Ibu itu bicara apa sih? Yaya itu masih SMA, belum mau menikah muda. Ia masih ingin kuliah, mengejar cita-citanya menjadi seorang guru sebelum memikirkan masalah menikah.

Tapi ia ingat bagaimana Boboiboy membantunya mengasuh Lili juga membantu mengerjakan tugasnya. Ia yakin Boboiboy akan jadi suami dan ayah yang baik nanti.

Wajah Yaya seperti terbakar saat memikirkannya.

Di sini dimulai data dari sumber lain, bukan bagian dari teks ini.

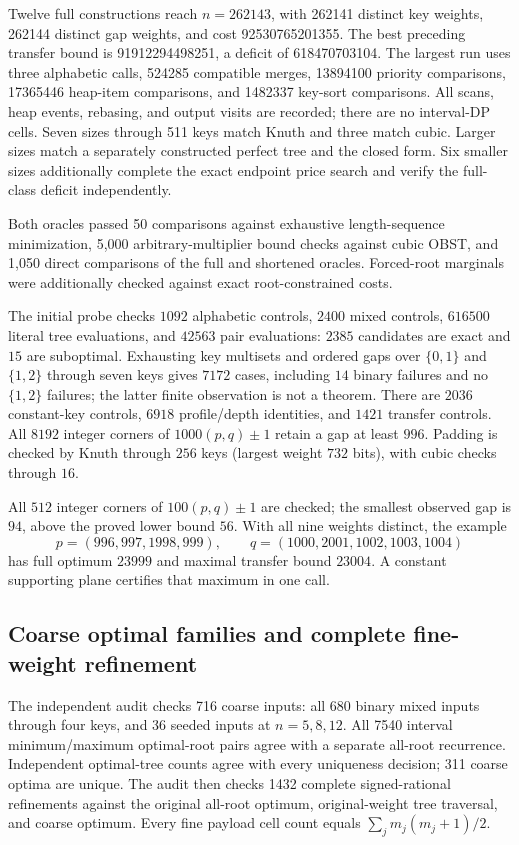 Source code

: \documentclass[11pt]{article}
\begin{document}
Twelve full constructions reach $n=262143$, with 262141 distinct key weights,
262144 distinct gap weights, and cost 92530765201355. The best preceding
transfer bound is 91912294498251, a deficit of 618470703104. The largest run
uses three alphabetic calls, 524285 compatible merges, 13894100 priority
comparisons, 17365446 heap-item comparisons, and 1482337 key-sort comparisons.
All scans, heap events, rebasing, and output visits are recorded; there are
no interval-DP cells. Seven sizes through 511 keys match Knuth and three
match cubic. Larger sizes match a separately constructed perfect tree and
the closed form. Six smaller sizes additionally complete the exact endpoint
price search and verify the full-class deficit independently.

Both oracles passed 50 comparisons against exhaustive length-sequence
minimization, 5,000 arbitrary-multiplier bound checks against cubic OBST,
and 1,050 direct comparisons of the full and shortened oracles.
Forced-root marginals were additionally checked against exact
root-constrained costs.

The initial probe checks $1092$ alphabetic controls, $2400$ mixed controls,
$616500$ literal tree evaluations, and $42563$ pair evaluations: $2385$
candidates are exact and $15$ are suboptimal. Exhausting key multisets
and ordered gaps over $\{0,1\}$ and $\{1,2\}$ through seven keys gives
$7172$ cases, including $14$ binary failures and no $\{1,2\}$ failures;
the latter finite observation is not a theorem. There are $2036$
constant-key controls, $6918$ profile/depth identities, and $1421$
transfer controls. All $8192$ integer corners of $1000(p,q)\pm1$ retain
a gap at least $996$. Padding is checked by Knuth through $256$ keys
(largest weight $732$ bits), with cubic checks through $16$.

All $512$ integer corners of
$100(p,q)\pm1$ are checked; the smallest observed gap is $94$, above
the proved lower bound $56$. With all nine weights distinct, the example
\[
 p=(996,997,1998,999),\qquad q=(1000,2001,1002,1003,1004)
\]
has full optimum $23999$ and maximal transfer bound $23004$. A constant
supporting plane certifies that maximum in one call.

\subsection{Coarse optimal families and complete fine-weight refinement}
\label{app:coarse-face}
The independent audit checks 716 coarse inputs: all 680 binary mixed
inputs through four keys, and 36 seeded inputs at $n=5,8,12$.
All 7540 interval minimum/maximum optimal-root pairs agree with a separate
all-root recurrence. Independent optimal-tree counts agree with every
uniqueness decision; 311 coarse optima are unique. The audit then checks
1432 complete signed-rational refinements against the original all-root
optimum, original-weight tree traversal, and coarse optimum. Every fine
payload cell count equals $\sum_jm_j(m_j+1)/2$.
\end{document}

"Aduh! Lupakan! Lupakan!" jerit Yaya, berusaha untuk menghapus bayangan Boboiboy menimang Lili yang membuat organ dalam tubuhnya meleleh saat ia membayangkan bagaimana kalau Lili itu adalah anaknya dan Boboiboy itu...

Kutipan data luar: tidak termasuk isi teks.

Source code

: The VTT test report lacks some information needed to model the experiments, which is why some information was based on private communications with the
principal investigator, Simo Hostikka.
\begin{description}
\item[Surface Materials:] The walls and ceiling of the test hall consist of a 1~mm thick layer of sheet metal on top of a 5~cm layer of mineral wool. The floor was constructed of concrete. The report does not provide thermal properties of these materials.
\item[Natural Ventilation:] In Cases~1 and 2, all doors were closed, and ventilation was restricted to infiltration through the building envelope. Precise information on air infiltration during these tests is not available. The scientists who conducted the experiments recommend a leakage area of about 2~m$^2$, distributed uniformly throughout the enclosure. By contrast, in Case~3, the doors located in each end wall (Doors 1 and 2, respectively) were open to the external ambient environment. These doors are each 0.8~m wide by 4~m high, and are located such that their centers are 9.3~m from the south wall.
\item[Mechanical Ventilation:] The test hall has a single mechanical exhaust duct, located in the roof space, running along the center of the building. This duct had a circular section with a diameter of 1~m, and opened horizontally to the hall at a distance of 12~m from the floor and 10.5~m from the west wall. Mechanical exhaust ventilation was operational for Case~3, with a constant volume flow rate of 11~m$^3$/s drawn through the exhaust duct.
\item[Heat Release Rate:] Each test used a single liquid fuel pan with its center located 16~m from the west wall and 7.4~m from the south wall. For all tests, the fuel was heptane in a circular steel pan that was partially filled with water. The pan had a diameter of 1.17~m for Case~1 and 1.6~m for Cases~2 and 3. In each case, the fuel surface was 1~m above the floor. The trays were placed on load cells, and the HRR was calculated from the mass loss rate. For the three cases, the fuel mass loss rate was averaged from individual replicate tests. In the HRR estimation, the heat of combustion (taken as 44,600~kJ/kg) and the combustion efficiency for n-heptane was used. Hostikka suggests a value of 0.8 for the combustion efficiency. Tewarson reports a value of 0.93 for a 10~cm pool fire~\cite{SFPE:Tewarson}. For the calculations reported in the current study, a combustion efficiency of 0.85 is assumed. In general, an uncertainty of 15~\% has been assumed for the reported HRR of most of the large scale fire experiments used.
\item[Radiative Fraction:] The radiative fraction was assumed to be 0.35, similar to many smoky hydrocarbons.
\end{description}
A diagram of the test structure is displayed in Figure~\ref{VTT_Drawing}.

AAAAAAHHHH! Yaya menjerit dalam hati.

IoI

"Ini, buat kamu."

"Eh aku?"

"Iya, tanda terima kasih karena sudah mau bantu aku kemarin."

Boboiboy membuka kotak bekal yang diberikan Yaya dan melihat isinya ternyata adalah nasi kari ayam. Padahal ia sedang bersantai di halaman sekolah karena uang jajannya kelupaan jadi tidak bisa ke kantin. Ternyata rezeki memang tidak akan kemana.

"Uwaah kayaknya enak... makasih Yaya. Tapi, aku tulus kok bantu kamu kemarin," balas Boboiboy. Yaya hanya menggeleng dan tersenyum padanya.

"Pokoknnya terima kasih, kalau bukan kamu yang kerjakan tugasnya, pasti aku begadang semalaman," kata Yaya.

"Ya udah, aku terima. Sama-sama Yaya. Aku makan ya," kata Boboiboy. Yaya mengangguk. Ia duduk di depan Boboiboy dan membuka kotak bekalnya sendiri, berisi makanan yang sama.

"Kamu juga boleh kalau mau main sama Lili, sampai lusa Lili masih terus di rumahku," tambah Yaya.

"Liat nanti deh. Lili manis sih, kalau lagi tidak menangis atau jerit-jerit," canda pemuda itu, memakan bekal buatan Yaya dengan lahap.

Yaya hanya tertawa kecil mendengarnya.

"Ini minumnya sekalian, aku buat teh," kata Yaya, menyodorkan botol thermos kecil.

"Oh iya, makasih..."

Yaya pun menuangkan teh hangat ke tutup thermos dan menyerahkannya pada Boboiboy. Entah kenapa rasanya sekarang mereka sedang berpiknik di halaman sekolah. Sepertinya akan menyenangkan kalau bisa makan masakan Yaya setiap hari (selama bukan biskuit). Boboiboy hanya tersenyum memikirkannya sambil menikmati makanannya bersama Yaya.

Sementara itu dari kejauhan...

"Mereka pacaran ya, Ying?"

"Bukan... tapi entahlah, Gopal."

"Habis kayaknya kok lebih dekat dari biasanya..."

"Iya ya, rasanya kayak naik tingkat dari teman masa kecil, jadi suami istri gitu."

"Ya udah biar aku ke sana, mau minta pajak jadian."

"Hush! Jangan diganggu, udah ayo kita ke kantin aja. Nanti biar aku interogasi Yaya, ada apa sebenarnya."

"O-oh terserah kamu deh..."

End


One-shot gaje yang kayaknya nggak ada poinnya. Maaf untuk yang nunggu LTWYA, lagi nyari mood dulu karena kemaren sempet banyak masalah.